Just days before the UFL’s second season kicks off, the league is experiencing a crisis from within, which is calling into question its long-term viability.
Hopefully, by the time this blog-like rant hits the press, it will have aged poorly when the storms subside. Nevertheless, even if things eventually get settled, the dark cloud over the league has dampened anticipation and excitement. Ultimately, it may halt business and the league’s momentum.
Detractors and doubters of the concept of spring pro football in the United States are having a winning time with the recent cavalcade of negative news about the UFL.
Skeptics of Spring Pro Football’s viability have come to expect these headlines: players threatening a walkout due to pay grievances and head coaches abandoning ship just days before kickoff.
Negative stories being attached to non-NFL pro leagues are expected. The truth is that the UFL has to fight extremely hard to gain any traction in mainstream sports media. Positive stories are few and far between. Typically, outfits like the UFL get headlines when something goes awry, whether that be the standard business struggles that any young business encounters, particularly a fledgling pro football league. Or any other entity that tries to defy a doomed history.
A history that has witnessed multiple non-NFL pro football leagues in the United States dying miserable deaths for the last several decades. One after another, each league decayed quickly for a multitude of reasons. However, the one commonality in their rapid deaths has always been finances.
Along comes FOX Sports, ESPN, RedBird Capital Partners, Dany Garcia, and Dwayne ‘The Rock’ Johnson, who have combined forces to give Spring Pro Football its last legitimate shot at beating the odds. I chronicled this in January 2024 over at Sports Illustrated, but it bears repeating.
UFL Provides Last Hope For Long-Term Viability
Let’s face it, if the UFL dies tomorrow, there will be other groups, that try to crawl into the space, in fact, some are hanging around the periphery now, hoping for some sun to shine their way, but any new league that does make the feeble attempt, won’t have the benefit of an exposure package the UFL has, with the majority of its games on broadcast network television on FOX, and ABC, and the rest airing on ESPN. Even with an evolving streaming world, as a young sports league in its infancy, you couldn’t ask for better high-end product accessibility and presentation.
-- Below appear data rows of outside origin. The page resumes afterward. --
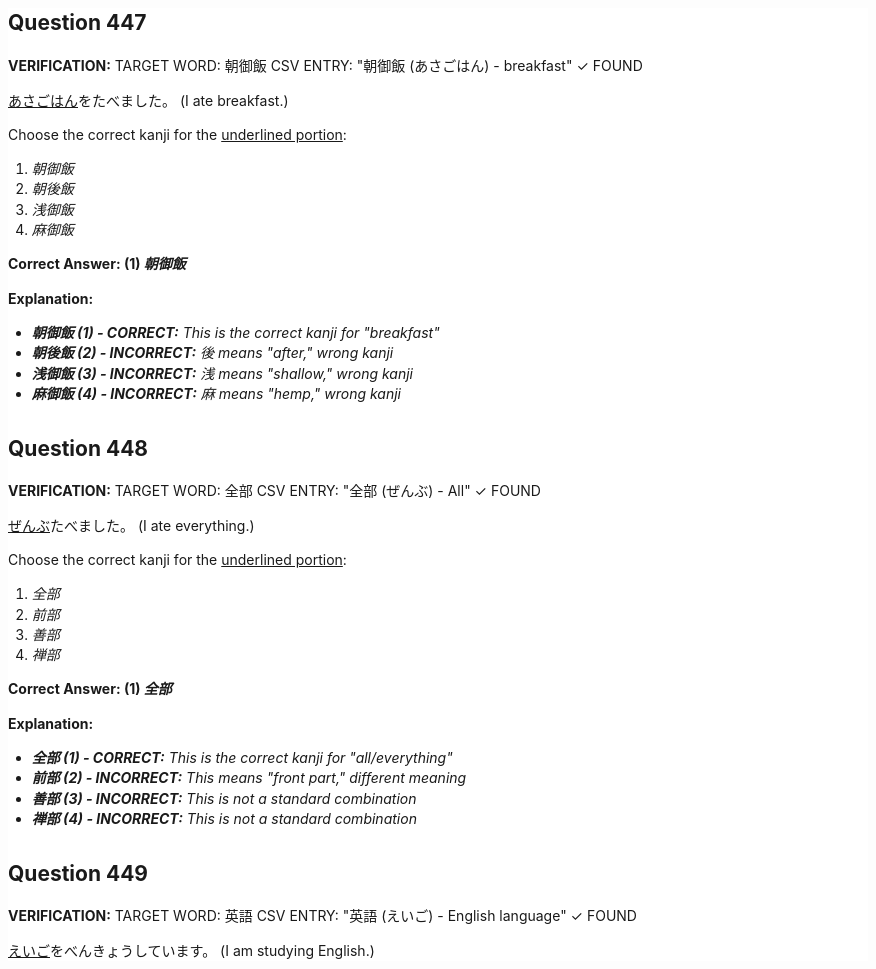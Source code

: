 ## Question 447

**VERIFICATION:**
TARGET WORD: 朝御飯
CSV ENTRY: "朝御飯 (あさごはん) - breakfast" ✓ FOUND

<u>あさごはん</u>をたべました。
(I ate breakfast.)

Choose the correct kanji for the <u>underlined portion</u>:

1. *朝御飯*
2. *朝後飯*
3. *浅御飯*
4. *麻御飯*

**Correct Answer: (1) *朝御飯***

**Explanation:**
- ***朝御飯 (1) - CORRECT:** This is the correct kanji for "breakfast"*
- ***朝後飯 (2) - INCORRECT:** 後 means "after," wrong kanji*
- ***浅御飯 (3) - INCORRECT:** 浅 means "shallow," wrong kanji*
- ***麻御飯 (4) - INCORRECT:** 麻 means "hemp," wrong kanji*

## Question 448

**VERIFICATION:**
TARGET WORD: 全部
CSV ENTRY: "全部 (ぜんぶ) - All" ✓ FOUND

<u>ぜんぶ</u>たべました。
(I ate everything.)

Choose the correct kanji for the <u>underlined portion</u>:

1. *全部*
2. *前部*
3. *善部*
4. *禅部*

**Correct Answer: (1) *全部***

**Explanation:**
- ***全部 (1) - CORRECT:** This is the correct kanji for "all/everything"*
- ***前部 (2) - INCORRECT:** This means "front part," different meaning*
- ***善部 (3) - INCORRECT:** This is not a standard combination*
- ***禅部 (4) - INCORRECT:** This is not a standard combination*

## Question 449

**VERIFICATION:**
TARGET WORD: 英語
CSV ENTRY: "英語 (えいご) - English language" ✓ FOUND

<u>えいご</u>をべんきょうしています。
(I am studying English.)
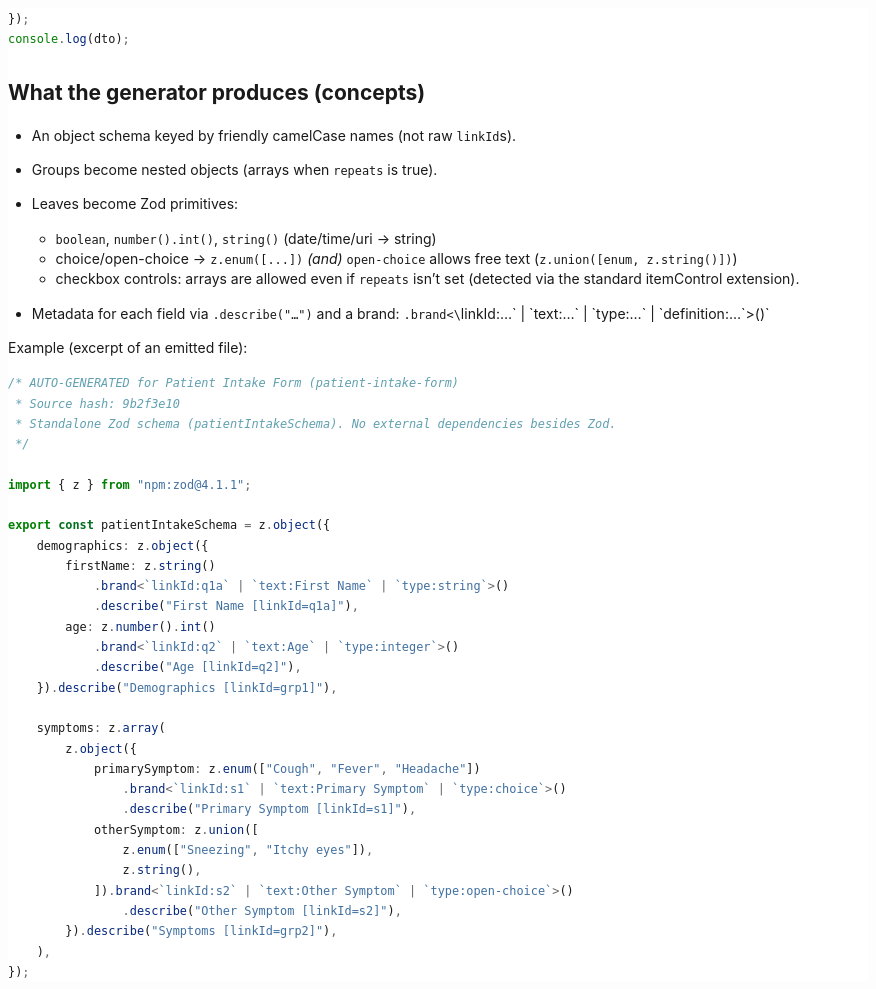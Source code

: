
 ```ts
});
console.log(dto);
```

## What the generator produces (concepts)

- An object schema keyed by friendly camelCase names (not raw `linkId`s).
- Groups become nested objects (arrays when `repeats` is true).
- Leaves become Zod primitives:

  - `boolean`, `number().int()`, `string()` (date/time/uri → string)
  - choice/open-choice → `z.enum([...])` _(and)_ `open-choice` allows free text
    (`z.union([enum, z.string()])`)
  - checkbox controls: arrays are allowed even if `repeats` isn’t set (detected
    via the standard itemControl extension).
- Metadata for each field via `.describe("…")` and a brand: `.brand<\`linkId:…\`
  | \`text:…\` | \`type:…\` | \`definition:…\`>()\`

Example (excerpt of an emitted file):

```ts
/* AUTO-GENERATED for Patient Intake Form (patient-intake-form)
 * Source hash: 9b2f3e10
 * Standalone Zod schema (patientIntakeSchema). No external dependencies besides Zod.
 */

import { z } from "npm:zod@4.1.1";

export const patientIntakeSchema = z.object({
    demographics: z.object({
        firstName: z.string()
            .brand<`linkId:q1a` | `text:First Name` | `type:string`>()
            .describe("First Name [linkId=q1a]"),
        age: z.number().int()
            .brand<`linkId:q2` | `text:Age` | `type:integer`>()
            .describe("Age [linkId=q2]"),
    }).describe("Demographics [linkId=grp1]"),

    symptoms: z.array(
        z.object({
            primarySymptom: z.enum(["Cough", "Fever", "Headache"])
                .brand<`linkId:s1` | `text:Primary Symptom` | `type:choice`>()
                .describe("Primary Symptom [linkId=s1]"),
            otherSymptom: z.union([
                z.enum(["Sneezing", "Itchy eyes"]),
                z.string(),
            ]).brand<`linkId:s2` | `text:Other Symptom` | `type:open-choice`>()
                .describe("Other Symptom [linkId=s2]"),
        }).describe("Symptoms [linkId=grp2]"),
    ),
});
```
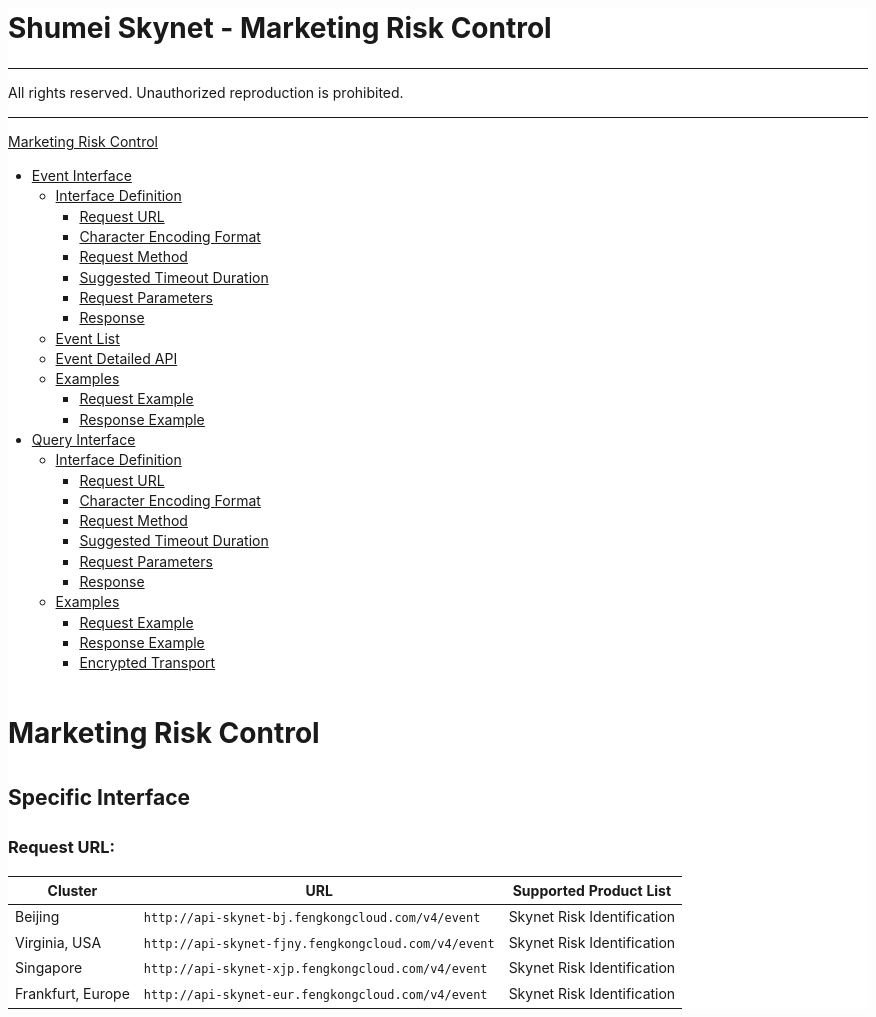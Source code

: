 # Shumei Skynet - Marketing Risk Control

---

All rights reserved. Unauthorized reproduction is prohibited.

---

[Marketing Risk Control](#riskDiscernInterface)
+ [Event Interface](#requestInterface)
    + [Interface Definition](#requestInterface)
        - [Request URL](#requestUrl)
        - [Character Encoding Format](#requestEncode)
        - [Request Method](#requestMethod)
        - [Suggested Timeout Duration](#requestTimeout)
        - [Request Parameters](#requestParameters)
        - [Response](#response)
    + [Event List](#eventIdList)
    + [Event Detailed API](#data)
    + [Examples](#requestExample)
        - [Request Example](#requestExp)
        - [Response Example](#requestResponseExp)
+ [Query Interface](#query)
    + [Interface Definition](#query)
        - [Request URL](#queryUrl)
        - [Character Encoding Format](#queryEncode)
        - [Request Method](#queryMethod)
        - [Suggested Timeout Duration](#queryTimeout)
        - [Request Parameters](#queryParameters)
        - [Response](#queryResponse)
    + [Examples](#queryExample)
        - [Request Example](#queryExp)
        - [Response Example](#queryResponseExp)
        - [Encrypted Transport](#encryptedTransport)


# <span id = "riskDiscernInterface">Marketing Risk Control</span>

## <span id = "requestInterface">Specific Interface</span>

### <span id = "requestUrl">Request URL:</span>


| Cluster             | URL                                                 | Supported Product List |
| ------------------ | ----------------------------------------------------- | -------------- |
| Beijing             | `http://api-skynet-bj.fengkongcloud.com/v4/event`   | Skynet Risk Identification |
| Virginia, USA | `http://api-skynet-fjny.fengkongcloud.com/v4/event` | Skynet Risk Identification |
| Singapore           | `http://api-skynet-xjp.fengkongcloud.com/v4/event`  | Skynet Risk Identification |
| Frankfurt, Europe | `http://api-skynet-eur.fengkongcloud.com/v4/event`  | Skynet Risk Identification |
The UFL is not without its flaws, but it’s a shame that impending stories of doom are hovering over the league heading into its second season, especially after a year that saw them produce its highest-quality product on the field, thanks to the merger’s condensing of 16 teams into 8.
Once again, spring pro football produced players and coaches who have gone on to success and stable jobs in the NFL. Without the UFL, People like Detroit Lions star kicker Jake Bates wouldn’t have had the opportunity to follow the same path that NFL All-Pros Brandon Aubrey and KaVontae Turpin have taken after playing in the Spring.
Furthermore, the UFL’s TV ratings in 2024 greatly surpassed the USFL and XFL’s viewership in 2022 and 2023. These are all positive trends for a league trying to defy the odds, a trait that is the lifeblood of anyone associated with it.
On top of it all, much like the XFL in 2001, XFL 2020, and the relaunched USFL in 2022, the UFL is continuing to get ahead of the football landscape with fan-friendly on-field and broadcast innovations that are slowly being adopted by the NFL and passed off as their own.
The trend of being ahead of the game will hopefully continue in UFL 2025 with the league’s new camera and accessibility innovations. ESPN College Football Lead producer Bill Bonnell, who has won a dozen Sports Emmys and helped implement the original XFL Skycam, which changed football viewing forever, is on board with the UFL this season to continue innovating in a space that exists because of FOX, RedBird, and the company’s investment in making non-NFL pro football finally last.
One of the primary reasons FOX and the UFL’s leadership group have reached this point is that they have avoided the same mistakes so many others have made in trying to make Spring Pro Football a thing by being financially responsible every step of the way —crawling so that the league can walk and then run without limits.
The irony is that in doing so, some of the league’s players and coaches, who benefit greatly from the UFL’s existence, are not content with the measured pace and are looking to skip ahead quicker or get out of the equation entirely. The question is, to what end will these measures accomplish? The answer might mean the league meeting its end.
The doomsday clock has been on standby for a league like the UFL, but moving it closer to midnight before the second season commences was unnecessary.